Vaira is one of two estates which are the first in a line of estates/wines that we’ve partnered with Eric Narioo of Caves des Pyrenes in UK (and Vino di Anna) on. Eric Narioo has created a line of special labels together with existing estates/producers whom he respects in each of their territories (he has done a Barbera with our own Fabrizio Iuli in Monferrato for example). All the wines are low intervention and organically farmed, some biodynamic, some certified and some not yet. The idea is offering high quality, low priced natural wines to the ‘people.’ As we know, Natural wines have become almost exclusively an option (like organic food in many cases) for only higher income families, and that’s not what we want…
Hootananny is the exclusive importer for Vaira wines in the US.
How many of you have been to Molise? I drove through a few years ago and almost missed it! However, it's Italy's second smallest wine region after Val d'Aosta, and a hidden gem of a wine region it is (sort of like Monferrato :).
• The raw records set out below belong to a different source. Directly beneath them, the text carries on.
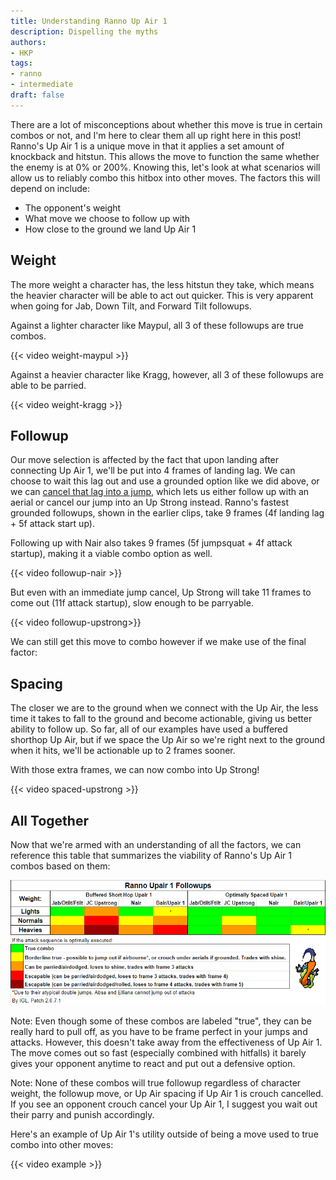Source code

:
 ```yaml
---
title: Understanding Ranno Up Air 1
description: Dispelling the myths
authors:
- HKP
tags:
- ranno
- intermediate
draft: false
---
```


There are a lot of misconceptions about whether this move is true in certain combos or not, and I'm here to clear them all up right here in this post! Ranno's Up Air 1 is a unique move in that it applies a set amount of knockback and hitstun. This allows the move to function the same whether the enemy is at 0% or 200%. Knowing this, let's look at what scenarios will allow us to reliably combo this hitbox into other moves. The factors this will depend on include:
- The opponent's weight
- What move we choose to follow up with
- How close to the ground we land Up Air 1

## Weight

The more weight a character has, the less hitstun they take, which means the heavier character will be able to act out quicker. This is very apparent when going for Jab, Down Tilt, and Forward Tilt followups.

Against a lighter character like Maypul, all 3 of these followups are true combos.

{{< video weight-maypul >}}

Against a heavier character like Kragg, however, all 3 of these followups are able to be parried.

{{< video weight-kragg >}}

## Followup

Our move selection is affected by the fact that upon landing after connecting Up Air 1, we'll be put into 4 frames of landing lag. We can choose to wait this lag out and use a grounded option like we did above, or we can [cancel that lag into a jump](/lectures/understanding-landing-lag), which lets us either follow up with an aerial or cancel our jump into an Up Strong instead. 
Ranno's fastest grounded followups, shown in the earlier clips, take 9 frames (4f landing lag + 5f attack start up).

Following up with Nair also takes 9 frames (5f jumpsquat + 4f attack startup), making it a viable combo option as well.

{{< video followup-nair >}}

But even with an immediate jump cancel, Up Strong will take 11 frames to come out (11f attack startup), slow enough to be parryable. 

{{< video followup-upstrong>}}

We can still get this move to combo however if we make use of the final factor:

## Spacing

The closer we are to the ground when we connect with the Up Air, the less time it takes to fall to the ground and become actionable, giving us better ability to follow up. So far, all of our examples have used a buffered shorthop Up Air, but if we space the Up Air so we're right next to the ground when it hits, we'll be actionable up to 2 frames sooner.

With those extra frames, we can now combo into Up Strong!

{{< video spaced-upstrong >}}

## All Together

Now that we're armed with an understanding of all the factors, we can reference this table that summarizes the viability of Ranno's Up Air 1 combos based on them:

![Table summarizing the viability of Ranno's Up Air 1 combos based on weight, followup choice, and spacing](table.png)

Note: Even though some of these combos are labeled "true", they can be really hard to pull off, as you have to be frame perfect in your jumps and attacks. However, this doesn't take away from the effectiveness of Up Air 1. The move comes out so fast (especially combined with hitfalls) it barely gives your opponent anytime to react and put out a defensive option.

Note: None of these combos will true followup regardless of character weight, the followup move, or Up Air spacing if Up Air 1 is crouch cancelled. If you see an opponent crouch cancel your Up Air 1, I suggest you wait out their parry and punish accordingly.

Here's an example of Up Air 1's utility outside of being a move used to true combo into other moves:

{{< video example >}}
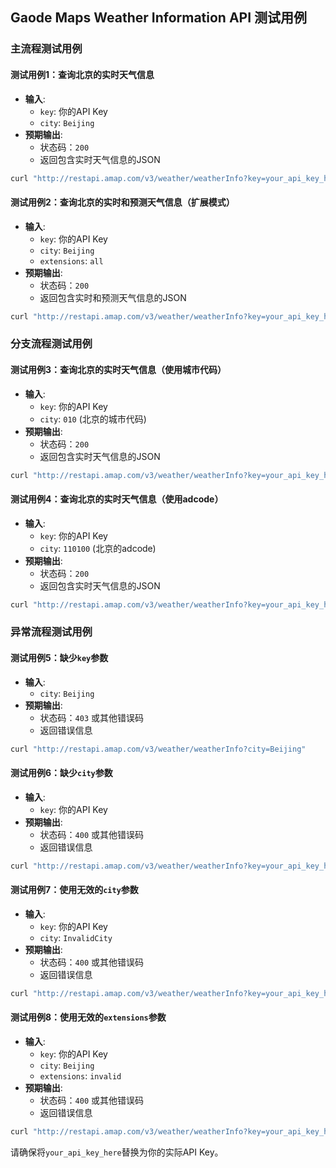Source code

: ## Gaode Maps Weather Information API 测试用例

### 主流程测试用例

#### 测试用例1：查询北京的实时天气信息
- **输入**:
    - `key`: 你的API Key
    - `city`: `Beijing`
- **预期输出**:
    - 状态码：`200`
    - 返回包含实时天气信息的JSON

```sh
curl "http://restapi.amap.com/v3/weather/weatherInfo?key=your_api_key_here&city=Beijing"
```

#### 测试用例2：查询北京的实时和预测天气信息（扩展模式）
- **输入**:
    - `key`: 你的API Key
    - `city`: `Beijing`
    - `extensions`: `all`
- **预期输出**:
    - 状态码：`200`
    - 返回包含实时和预测天气信息的JSON

```sh
curl "http://restapi.amap.com/v3/weather/weatherInfo?key=your_api_key_here&city=Beijing&extensions=all"
```

### 分支流程测试用例

#### 测试用例3：查询北京的实时天气信息（使用城市代码）
- **输入**:
    - `key`: 你的API Key
    - `city`: `010` (北京的城市代码)
- **预期输出**:
    - 状态码：`200`
    - 返回包含实时天气信息的JSON

```sh
curl "http://restapi.amap.com/v3/weather/weatherInfo?key=your_api_key_here&city=010"
```

#### 测试用例4：查询北京的实时天气信息（使用adcode）
- **输入**:
    - `key`: 你的API Key
    - `city`: `110100` (北京的adcode)
- **预期输出**:
    - 状态码：`200`
    - 返回包含实时天气信息的JSON

```sh
curl "http://restapi.amap.com/v3/weather/weatherInfo?key=your_api_key_here&city=110100"
```

### 异常流程测试用例

#### 测试用例5：缺少`key`参数
- **输入**:
    - `city`: `Beijing`
- **预期输出**:
    - 状态码：`403` 或其他错误码
    - 返回错误信息

```sh
curl "http://restapi.amap.com/v3/weather/weatherInfo?city=Beijing"
```

#### 测试用例6：缺少`city`参数
- **输入**:
    - `key`: 你的API Key
- **预期输出**:
    - 状态码：`400` 或其他错误码
    - 返回错误信息

```sh
curl "http://restapi.amap.com/v3/weather/weatherInfo?key=your_api_key_here"
```

#### 测试用例7：使用无效的`city`参数
- **输入**:
    - `key`: 你的API Key
    - `city`: `InvalidCity`
- **预期输出**:
    - 状态码：`400` 或其他错误码
    - 返回错误信息

```sh
curl "http://restapi.amap.com/v3/weather/weatherInfo?key=your_api_key_here&city=InvalidCity"
```

#### 测试用例8：使用无效的`extensions`参数
- **输入**:
    - `key`: 你的API Key
    - `city`: `Beijing`
    - `extensions`: `invalid`
- **预期输出**:
    - 状态码：`400` 或其他错误码
    - 返回错误信息

```sh
curl "http://restapi.amap.com/v3/weather/weatherInfo?key=your_api_key_here&city=Beijing&extensions=invalid"
```

请确保将`your_api_key_here`替换为你的实际API Key。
Fattoria di Vaira is instead one of the largest biodynamic farms in Italy with more than 500 hectares of land. Forty of these planted to vines. They also cultivate vegetables, grains and cereals. They produce Cheese, olive oil and honey.
They have received a degree of purity in their soils similar to 'wild soil' after years of biodynamic farming. They use cover crops, green manure, and compost from the cows on their farm, and use 500 and 501.
The Vicenzo range was created by Eric and the oenologist at the Fattoria. Named after the old many who has farmed this land most of his life.
The concept behind this line was to create value biodynamic natural low SO2 wines which are reflective of terroir and vintage, wild yeasts, no fining or filtering. A range of wines that all of us natural wine importers are constantly asked for... that pure wild wine that is by the glass pricing. Wines that speak to both the head Somm as well as 'regular' old wine drinkers at the bar...
The wines that Vaira was producing with their label were more controlled. However, with the beauty of the vineyards, the amount of fruit they had available, and the quality of the soil, it was a no brainer for Eric to collaborate with them to create this line.
With sandy and clay based soils, and and vineyards ranging from 10 years old to 35 years old, these wines are incredibly dynamic and truly both rockstars in their category!
The white is a 50/50 blend of Trebbiano and Falanghina. The Falanghina was macerated 1 week (50% whole bunch) and the Trebbiano was a direct press. They were fermented separately and then blended a month before bottling. Only 30 total on the SO2 and 12% alcohol (big smiles :). I was asked for years and years for a natural and gentle 'orange' wine with by the glass pricing... here it is folks, and it drinks like a wine that should be three times the price.
The red is 60% Montepulciano and the remainder an equal blend of Cab and Merlot. Approximately 10 days of maceration, 1/3 of which is whole bunch. Same story, all stainless and natural yeasts, no fining or filtering. Total alcohol is 12.5% and the total SO2 is 30 here as well.